# Service Stabilitrak



## Fuhnominon (Mar 19, 2015)

Hello, I just purchased a 2016 Chevy Cruze Premier from an auction and it's damaged at the front right side. Dash reads service stabilitrax. Could anyone help as to possible causes and fixes? I was thinking it could be wheel speed sensor having damage or something. Any suggestions are appreciated.


----------



## Jondaytona (Apr 26, 2018)

That would be my first thought. Check the wiring for the wheel speed sensor. Best thing to do would be to hook up a scan tool to see if there's any more detail on that issue (i.e. showing a code for Right Front Speed Sensor).


----------



## Eddy Cruze (Jan 10, 2014)

Front Right. Could be something as simple as a bad negative battery cable which might be replaced by a dealer for free.


----------



## Ma v e n (Oct 8, 2018)

Eddy Cruze said:


> Front Right. Could be something as simple as a bad negative battery cable which might be replaced by a dealer for free.


Sounds like they've got a gen2 car, which doesn't suffer that issue, or have batt in same place.
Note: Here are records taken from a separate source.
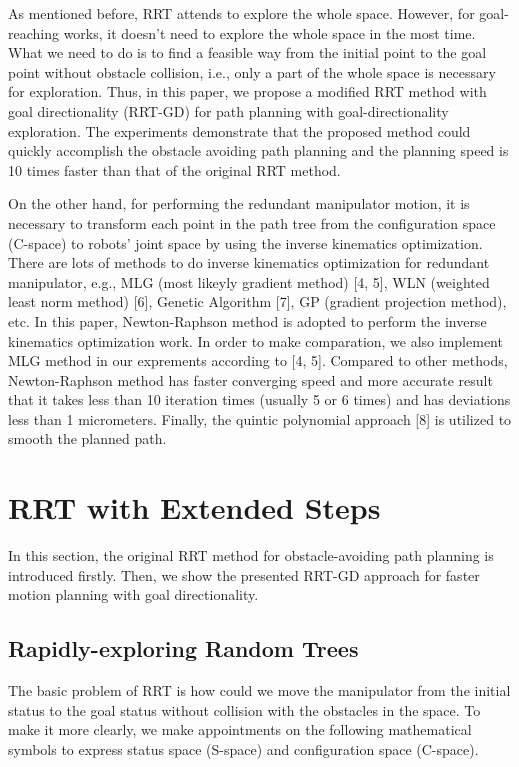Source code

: \documentclass[letterpaper, 10 pt, conference]{ieeeconf}  %
\begin{document}
As mentioned before, RRT attends to explore the whole space. However, for goal-reaching works, it doesn't need to explore the whole space in the most time. What we need to do is to find a feasible way from the initial point to the goal point without obstacle collision, i.e., only a part of the whole space is necessary for exploration. Thus, in this paper, we propose a modified RRT method with goal directionality (RRT-GD) for path planning with goal-directionality exploration. The experiments demonstrate that the proposed method could quickly accomplish the obstacle avoiding path planning and the planning speed is 10 times faster than that of the original RRT method.

On the other hand, for performing the redundant manipulator motion, it is necessary to transform each point in the path tree from the configuration space (C-space) to robots' joint space by using the inverse kinematics optimization. There are lots of methods to do inverse kinematics optimization for redundant manipulator, e.g., MLG (most likeyly gradient method) [4, 5], WLN (weighted least norm method) [6], Genetic Algorithm [7], GP (gradient projection method), etc. In this paper, Newton-Raphson method is adopted to perform the inverse kinematics optimization work. In order to make comparation, we also implement MLG method in our exprements according to [4, 5]. Compared to other methods, Newton-Raphson method has faster converging speed and more accurate result that it takes less than 10 iteration times (usually 5 or 6 times) and has deviations less than 1 micrometers. Finally, the quintic polynomial approach [8] is utilized to smooth the planned path.

\section{RRT with Extended Steps}

In this section, the original RRT method for obstacle-avoiding path planning is introduced firstly. Then, we show the presented RRT-GD approach for faster motion planning with goal directionality.

\subsection{Rapidly-exploring Random Trees}

The basic problem of RRT is how could we move the manipulator from the initial status to the goal status without collision with the obstacles in the space. To make it more clearly, we make appointments on the following mathematical symbols to express status space (S-space) and configuration space (C-space).
\end{document}
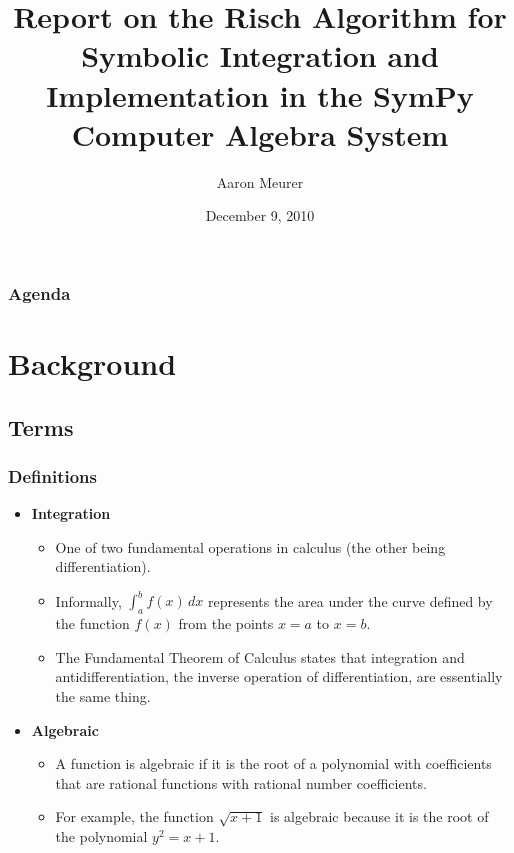 \documentclass{beamer}
\title{Report on the Risch Algorithm for Symbolic
Integration and Implementation in the SymPy Computer Algebra System}
\author{Aaron Meurer}
\date{December 9, 2010}
\numberwithin{equation}{section} %
\begin{document}
\begin{frame}
    \titlepage
\end{frame}

\begin{frame} 
    \frametitle{Agenda} 
    \tableofcontents 
\end{frame} 

\section{Background}
\subsection{Terms}

\begin{frame}
    \frametitle{Definitions}
    \begin{itemize}
        \item {\bf Integration} 
        \begin{itemize}
            \item One of two fundamental operations in calculus (the other
            being differentiation).
            \item Informally, $\int_a^b{f(x)\,dx}$ represents the area under
            the curve defined by the function $f(x)$ from the points $x=a$
            to $x=b$.
            \item The Fundamental Theorem of Calculus states that
            integration and antidifferentiation, the inverse operation of
            differentiation, are essentially the same thing.
            \end{itemize}
    \pause
        \item {\bf Algebraic}
        \begin{itemize}
            \item A function is algebraic if it is the root of a polynomial
            with coefficients that are rational functions with rational
            number coefficients.  
            \item For example, the function $\sqrt{x + 1}$ is algebraic
            because it is the root of the polynomial $y^2 = x + 1$. 
        \end{itemize}
    \end{itemize}
\end{frame}
\end{document}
And it's likely the car has no warranty left due to a branded title from the insurance auction.

You need access to a scan tool with chassis, brake and body capability (not just OBD2 engine/trans.). With DTCs it will be much easier to give proper diag assistance.


----------



## Fuhnominon (Mar 19, 2015)

Jondaytona said:


> That would be my first thought. Check the wiring for the wheel speed sensor. Best thing to do would be to hook up a scan tool to see if there's any more detail on that issue (i.e. showing a code for Right Front Speed Sensor).


Thank you so much for the advice. I will start there, and hopefully it's nothing major ?


----------



## Fuhnominon (Mar 19, 2015)

Eddy Cruze said:


> Front Right. Could be something as simple as a bad negative battery cable which might be replaced by a dealer for free.
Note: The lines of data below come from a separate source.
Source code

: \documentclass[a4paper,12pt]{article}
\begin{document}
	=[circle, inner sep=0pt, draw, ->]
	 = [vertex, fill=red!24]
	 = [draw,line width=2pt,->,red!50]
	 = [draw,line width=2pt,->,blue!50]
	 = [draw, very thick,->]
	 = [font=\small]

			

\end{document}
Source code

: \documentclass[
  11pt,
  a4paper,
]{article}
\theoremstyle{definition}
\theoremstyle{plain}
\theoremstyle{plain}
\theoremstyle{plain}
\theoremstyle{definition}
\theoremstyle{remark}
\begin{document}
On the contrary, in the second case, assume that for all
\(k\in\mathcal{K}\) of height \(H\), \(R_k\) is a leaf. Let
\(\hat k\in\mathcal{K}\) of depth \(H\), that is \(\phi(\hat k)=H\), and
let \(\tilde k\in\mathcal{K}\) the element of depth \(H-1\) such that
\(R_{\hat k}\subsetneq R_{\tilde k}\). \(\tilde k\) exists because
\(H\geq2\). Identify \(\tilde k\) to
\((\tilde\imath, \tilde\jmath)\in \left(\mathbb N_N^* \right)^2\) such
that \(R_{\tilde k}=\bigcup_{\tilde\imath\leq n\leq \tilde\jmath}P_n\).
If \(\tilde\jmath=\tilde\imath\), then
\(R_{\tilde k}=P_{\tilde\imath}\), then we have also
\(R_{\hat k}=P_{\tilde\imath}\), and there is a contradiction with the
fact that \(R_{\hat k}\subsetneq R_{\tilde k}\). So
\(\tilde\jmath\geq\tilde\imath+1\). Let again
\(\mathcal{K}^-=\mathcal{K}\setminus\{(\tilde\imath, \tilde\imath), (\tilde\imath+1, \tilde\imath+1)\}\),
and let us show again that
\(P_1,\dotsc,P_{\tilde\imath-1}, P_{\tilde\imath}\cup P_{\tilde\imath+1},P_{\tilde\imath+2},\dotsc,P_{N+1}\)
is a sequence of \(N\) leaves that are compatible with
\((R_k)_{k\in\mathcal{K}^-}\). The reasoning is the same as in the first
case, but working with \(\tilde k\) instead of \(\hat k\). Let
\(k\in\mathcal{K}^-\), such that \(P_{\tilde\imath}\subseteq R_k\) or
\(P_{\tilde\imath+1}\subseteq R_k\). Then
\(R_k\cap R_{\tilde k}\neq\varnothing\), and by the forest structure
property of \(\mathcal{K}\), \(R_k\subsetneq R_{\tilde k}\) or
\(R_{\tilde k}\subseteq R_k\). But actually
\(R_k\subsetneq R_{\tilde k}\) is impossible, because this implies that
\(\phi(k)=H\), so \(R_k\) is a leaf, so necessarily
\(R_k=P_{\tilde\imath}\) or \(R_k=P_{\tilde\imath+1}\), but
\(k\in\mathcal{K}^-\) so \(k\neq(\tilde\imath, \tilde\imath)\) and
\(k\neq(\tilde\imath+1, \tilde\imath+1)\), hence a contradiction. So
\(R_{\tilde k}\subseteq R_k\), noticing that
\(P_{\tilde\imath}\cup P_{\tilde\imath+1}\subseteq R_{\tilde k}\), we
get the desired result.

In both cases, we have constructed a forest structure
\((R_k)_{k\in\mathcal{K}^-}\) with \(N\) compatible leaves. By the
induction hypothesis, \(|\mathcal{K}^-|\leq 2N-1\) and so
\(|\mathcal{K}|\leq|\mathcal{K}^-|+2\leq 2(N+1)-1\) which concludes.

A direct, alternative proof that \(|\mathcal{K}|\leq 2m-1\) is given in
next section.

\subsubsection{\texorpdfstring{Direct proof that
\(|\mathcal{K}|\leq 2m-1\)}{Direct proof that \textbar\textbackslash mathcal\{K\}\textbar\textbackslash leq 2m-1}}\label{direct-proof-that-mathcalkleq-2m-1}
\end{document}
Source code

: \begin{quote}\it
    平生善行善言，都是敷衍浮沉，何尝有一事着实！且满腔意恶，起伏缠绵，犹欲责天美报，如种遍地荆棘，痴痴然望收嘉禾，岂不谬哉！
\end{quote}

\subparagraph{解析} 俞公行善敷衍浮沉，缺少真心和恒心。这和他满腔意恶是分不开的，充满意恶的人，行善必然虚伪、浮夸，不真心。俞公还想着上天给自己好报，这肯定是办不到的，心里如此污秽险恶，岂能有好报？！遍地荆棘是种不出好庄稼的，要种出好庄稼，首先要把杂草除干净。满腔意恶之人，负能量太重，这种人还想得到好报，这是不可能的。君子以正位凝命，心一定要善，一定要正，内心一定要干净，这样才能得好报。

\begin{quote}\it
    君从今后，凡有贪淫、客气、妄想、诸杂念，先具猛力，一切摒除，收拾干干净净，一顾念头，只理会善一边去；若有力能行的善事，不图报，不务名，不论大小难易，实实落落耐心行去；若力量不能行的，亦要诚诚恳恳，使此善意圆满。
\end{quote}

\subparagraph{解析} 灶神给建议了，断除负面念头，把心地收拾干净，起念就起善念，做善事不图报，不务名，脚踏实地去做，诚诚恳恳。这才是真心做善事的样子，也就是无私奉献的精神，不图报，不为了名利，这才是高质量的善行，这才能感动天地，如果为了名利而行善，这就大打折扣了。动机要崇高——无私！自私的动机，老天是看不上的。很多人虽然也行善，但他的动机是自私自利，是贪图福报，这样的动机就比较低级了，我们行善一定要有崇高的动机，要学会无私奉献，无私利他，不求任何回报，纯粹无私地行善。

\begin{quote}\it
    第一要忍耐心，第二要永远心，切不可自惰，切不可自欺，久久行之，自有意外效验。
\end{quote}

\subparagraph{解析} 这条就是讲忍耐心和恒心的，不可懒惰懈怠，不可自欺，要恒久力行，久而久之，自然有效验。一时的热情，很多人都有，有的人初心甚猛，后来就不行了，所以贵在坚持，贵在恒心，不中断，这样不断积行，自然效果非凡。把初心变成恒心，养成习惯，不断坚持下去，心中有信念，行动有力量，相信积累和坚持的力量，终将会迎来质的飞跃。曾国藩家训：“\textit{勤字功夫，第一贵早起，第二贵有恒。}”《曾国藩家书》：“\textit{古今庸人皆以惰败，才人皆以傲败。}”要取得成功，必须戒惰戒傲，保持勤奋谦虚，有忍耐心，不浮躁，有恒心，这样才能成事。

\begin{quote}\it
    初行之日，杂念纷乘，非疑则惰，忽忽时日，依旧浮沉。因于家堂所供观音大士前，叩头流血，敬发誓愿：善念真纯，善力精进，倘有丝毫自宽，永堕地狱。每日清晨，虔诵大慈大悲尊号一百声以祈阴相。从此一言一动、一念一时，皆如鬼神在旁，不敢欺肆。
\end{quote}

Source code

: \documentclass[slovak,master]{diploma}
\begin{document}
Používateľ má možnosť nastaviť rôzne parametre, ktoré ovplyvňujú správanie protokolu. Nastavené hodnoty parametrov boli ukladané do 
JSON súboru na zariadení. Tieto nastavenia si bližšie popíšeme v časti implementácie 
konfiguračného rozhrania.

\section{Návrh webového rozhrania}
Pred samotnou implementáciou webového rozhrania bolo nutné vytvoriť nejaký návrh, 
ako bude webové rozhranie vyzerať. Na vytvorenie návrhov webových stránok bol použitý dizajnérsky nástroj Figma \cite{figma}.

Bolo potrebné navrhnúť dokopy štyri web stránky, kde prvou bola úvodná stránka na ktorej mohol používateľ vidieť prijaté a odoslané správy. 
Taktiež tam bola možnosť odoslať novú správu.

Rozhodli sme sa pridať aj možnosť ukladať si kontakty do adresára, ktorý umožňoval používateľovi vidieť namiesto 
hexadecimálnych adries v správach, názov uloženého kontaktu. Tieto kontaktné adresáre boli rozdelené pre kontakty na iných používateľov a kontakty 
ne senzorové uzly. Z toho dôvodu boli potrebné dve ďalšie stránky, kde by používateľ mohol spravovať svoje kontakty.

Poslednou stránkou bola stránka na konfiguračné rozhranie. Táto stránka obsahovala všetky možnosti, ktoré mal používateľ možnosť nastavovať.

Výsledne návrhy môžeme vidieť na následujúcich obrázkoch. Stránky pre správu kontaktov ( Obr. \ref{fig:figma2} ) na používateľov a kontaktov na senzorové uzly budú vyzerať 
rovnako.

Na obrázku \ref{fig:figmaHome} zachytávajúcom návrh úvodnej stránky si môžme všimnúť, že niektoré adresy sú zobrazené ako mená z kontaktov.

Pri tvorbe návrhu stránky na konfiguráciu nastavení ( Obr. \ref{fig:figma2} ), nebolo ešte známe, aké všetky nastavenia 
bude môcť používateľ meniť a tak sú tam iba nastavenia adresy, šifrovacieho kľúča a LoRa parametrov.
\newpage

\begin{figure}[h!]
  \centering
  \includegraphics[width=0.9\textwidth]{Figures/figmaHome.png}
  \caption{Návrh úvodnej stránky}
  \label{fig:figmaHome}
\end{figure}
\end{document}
I really appreciate all this help. My problem is I'm not in the USA, I'm in Barbados, I shipped the car here, and this is the only left hand drive 2nd generation Cruze on the island. So I'm basically going at it alone. But I will research how to upgrade that negative battery cable just in case it's that.


----------



## Fuhnominon (Mar 19, 2015)

Ma v e n said:


> Eddy Cruze said:
> 
> 
> > Front Right. Could be something as simple as a bad negative battery cable which might be replaced by a dealer for free.
> ...


Oh I see!! I totally understand. Thank you very much, all of this info is such great support. Focusing on the body work repairs first then see if I can pinpoint what's the root of the problem so I can fix it. Thanks again!


----------